* _Assigned task_
What must be returned is the number of lines in the records holding the word "local", with no other text.

* _Information given_
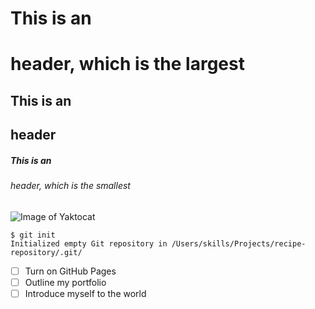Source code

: # This is an <h1> header, which is the largest
## This is an <h2> header
##### This is an <h6> header, which is the smallest

![Image of Yaktocat](https://octodex.github.com/images/yaktocat.png)

``` 
$ git init
Initialized empty Git repository in /Users/skills/Projects/recipe-repository/.git/
```

- [ ] Turn on GitHub Pages
- [ ] Outline my portfolio
- [ ] Introduce myself to the world
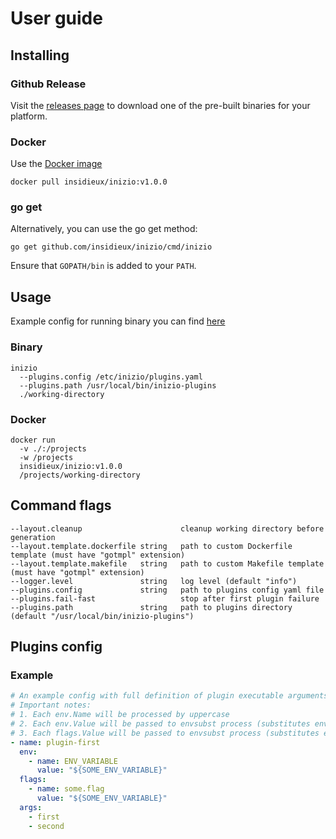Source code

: # User guide

## Installing

### Github Release

Visit the [releases page](https://github.com/insidieux/inizio/releases/latest) to download one of the pre-built binaries
for your platform.

### Docker

Use the [Docker image](https://hub.docker.com/repository/docker/insidieux/inizio)

```shell
docker pull insidieux/inizio:v1.0.0
```

### go get

Alternatively, you can use the go get method:

```shell
go get github.com/insidieux/inizio/cmd/inizio
```

Ensure that `GOPATH/bin` is added to your `PATH`.

## Usage

Example config for running binary you can find [here](./../configs/inizio/plugins.yaml)

### Binary

```shell
inizio 
  --plugins.config /etc/inizio/plugins.yaml
  --plugins.path /usr/local/bin/inizio-plugins
  ./working-directory
```

### Docker

```shell
docker run
  -v ./:/projects
  -w /projects 
  insidieux/inizio:v1.0.0
  /projects/working-directory
```

## Command flags

```shell
--layout.cleanup                      cleanup working directory before generation
--layout.template.dockerfile string   path to custom Dockerfile template (must have "gotmpl" extension)
--layout.template.makefile   string   path to custom Makefile template (must have "gotmpl" extension)
--logger.level               string   log level (default "info")
--plugins.config             string   path to plugins config yaml file
--plugins.fail-fast                   stop after first plugin failure
--plugins.path               string   path to plugins directory (default "/usr/local/bin/inizio-plugins")
```

## Plugins config

### Example

```yaml
# An example config with full definition of plugin executable arguments, flags and environment
# Important notes:
# 1. Each env.Name will be processed by uppercase
# 2. Each env.Value will be passed to envsubst process (substitutes environment variables in shell format strings)
# 3. Each flags.Value will be passed to envsubst process (substitutes environment variables in shell format strings)
- name: plugin-first
  env:
    - name: ENV_VARIABLE
      value: "${SOME_ENV_VARIABLE}"
  flags:
    - name: some.flag
      value: "${SOME_ENV_VARIABLE}"
  args:
    - first
    - second
```
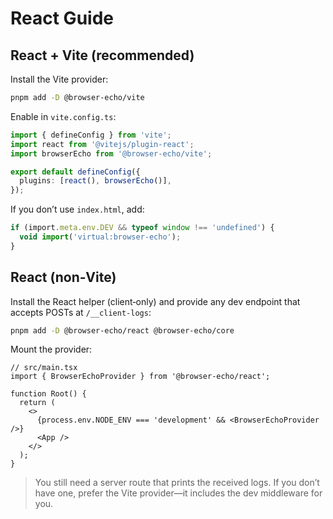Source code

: # React Guide

## React + Vite (recommended)

Install the Vite provider:

```bash
pnpm add -D @browser-echo/vite
```

Enable in `vite.config.ts`:

```ts
import { defineConfig } from 'vite';
import react from '@vitejs/plugin-react';
import browserEcho from '@browser-echo/vite';

export default defineConfig({
  plugins: [react(), browserEcho()],
});
```

If you don’t use `index.html`, add:

```ts
if (import.meta.env.DEV && typeof window !== 'undefined') {
  void import('virtual:browser-echo');
}
```

## React (non‑Vite)

Install the React helper (client‑only) and provide any dev endpoint that accepts POSTs at `/__client-logs`:

```bash
pnpm add -D @browser-echo/react @browser-echo/core
```

Mount the provider:

```tsx
// src/main.tsx
import { BrowserEchoProvider } from '@browser-echo/react';

function Root() {
  return (
    <>
      {process.env.NODE_ENV === 'development' && <BrowserEchoProvider />}
      <App />
    </>
  );
}
```

> You still need a server route that prints the received logs. If you don’t have one, prefer the Vite provider—it includes the dev middleware for you.


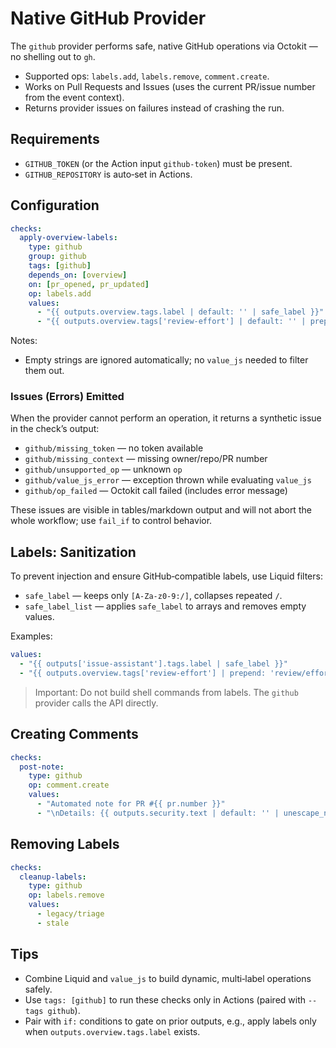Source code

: # Native GitHub Provider

The `github` provider performs safe, native GitHub operations via Octokit — no shelling out to `gh`.

- Supported ops: `labels.add`, `labels.remove`, `comment.create`.
- Works on Pull Requests and Issues (uses the current PR/issue number from the event context).
- Returns provider issues on failures instead of crashing the run.

## Requirements

- `GITHUB_TOKEN` (or the Action input `github-token`) must be present.
- `GITHUB_REPOSITORY` is auto‑set in Actions.

## Configuration

```yaml
checks:
  apply-overview-labels:
    type: github
    group: github
    tags: [github]
    depends_on: [overview]
    on: [pr_opened, pr_updated]
    op: labels.add
    values:
      - "{{ outputs.overview.tags.label | default: '' | safe_label }}"
      - "{{ outputs.overview.tags['review-effort'] | default: '' | prepend: 'review/effort:' | safe_label }}"
```

Notes:
- Empty strings are ignored automatically; no `value_js` needed to filter them out.

### Issues (Errors) Emitted

When the provider cannot perform an operation, it returns a synthetic issue in the check’s output:

- `github/missing_token` — no token available
- `github/missing_context` — missing owner/repo/PR number
- `github/unsupported_op` — unknown `op`
- `github/value_js_error` — exception thrown while evaluating `value_js`
- `github/op_failed` — Octokit call failed (includes error message)

These issues are visible in tables/markdown output and will not abort the whole workflow; use `fail_if` to control behavior.

## Labels: Sanitization

To prevent injection and ensure GitHub‑compatible labels, use Liquid filters:

- `safe_label` — keeps only `[A-Za-z0-9:/]`, collapses repeated `/`.
- `safe_label_list` — applies `safe_label` to arrays and removes empty values.

Examples:
```yaml
values:
  - "{{ outputs['issue-assistant'].tags.label | safe_label }}"
  - "{{ outputs.overview.tags['review-effort'] | prepend: 'review/effort:' | safe_label }}"
```

> Important: Do not build shell commands from labels. The `github` provider calls the API directly.

## Creating Comments

```yaml
checks:
  post-note:
    type: github
    op: comment.create
    values:
      - "Automated note for PR #{{ pr.number }}"
      - "\nDetails: {{ outputs.security.text | default: '' | unescape_newlines }}"
```

## Removing Labels

```yaml
checks:
  cleanup-labels:
    type: github
    op: labels.remove
    values:
      - legacy/triage
      - stale
```

## Tips

- Combine Liquid and `value_js` to build dynamic, multi‑label operations safely.
- Use `tags: [github]` to run these checks only in Actions (paired with `--tags github`).
- Pair with `if:` conditions to gate on prior outputs, e.g., apply labels only when `outputs.overview.tags.label` exists.

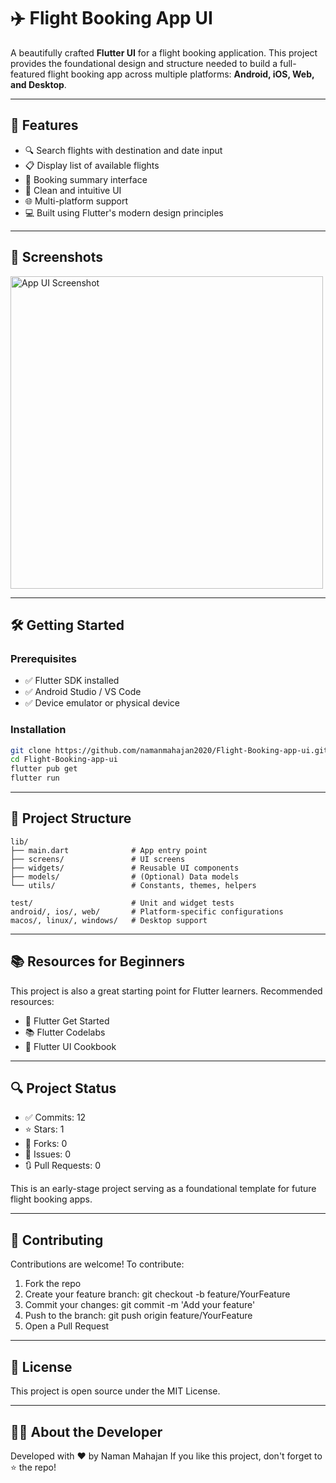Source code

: # ✈️ Flight Booking App UI

A beautifully crafted **Flutter UI** for a flight booking application. This project provides the foundational design and structure needed to build a full-featured flight booking app across multiple platforms: **Android, iOS, Web, and Desktop**.

---

## 🚀 Features

- 🔍 Search flights with destination and date input
- 📋 Display list of available flights
- 🧾 Booking summary interface
- 🎨 Clean and intuitive UI
- 🌐 Multi-platform support
- 💻 Built using Flutter's modern design principles

---

## 📸 Screenshots

<p align="left">
  <img src="https://github.com/user-attachments/assets/29e20d50-1dd2-4114-9425-ff9d0fe54f3d" alt="App UI Screenshot" width="500"/>
</p>


---

## 🛠️ Getting Started

### Prerequisites

- ✅ Flutter SDK installed
- ✅ Android Studio / VS Code
- ✅ Device emulator or physical device

### Installation

```bash
git clone https://github.com/namanmahajan2020/Flight-Booking-app-ui.git
cd Flight-Booking-app-ui
flutter pub get
flutter run
```

---


## 📁 Project Structure
```
lib/
├── main.dart              # App entry point
├── screens/               # UI screens
├── widgets/               # Reusable UI components
├── models/                # (Optional) Data models
└── utils/                 # Constants, themes, helpers

test/                      # Unit and widget tests
android/, ios/, web/       # Platform-specific configurations
macos/, linux/, windows/   # Desktop support
```
---



## 📚 Resources for Beginners

This project is also a great starting point for Flutter learners. Recommended resources:

- 📘 Flutter Get Started
- 📚 Flutter Codelabs
- 🎨 Flutter UI Cookbook
  
---

## 🔍 Project Status

- ✅ Commits: 12
- ⭐ Stars: 1
- 🍴 Forks: 0
- 🐛 Issues: 0
- 🔃 Pull Requests: 0

This is an early-stage project serving as a foundational template for future flight booking apps.



---

## 🤝 Contributing
Contributions are welcome! To contribute:

1. Fork the repo
2. Create your feature branch: git checkout -b feature/YourFeature
3. Commit your changes: git commit -m 'Add your feature'
4. Push to the branch: git push origin feature/YourFeature
5. Open a Pull Request



---

## 📄 License
This project is open source under the MIT License.



---

## 🙋‍♂️ About the Developer
Developed with ❤️ by Naman Mahajan
If you like this project, don't forget to ⭐ the repo!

* _Completed task_
2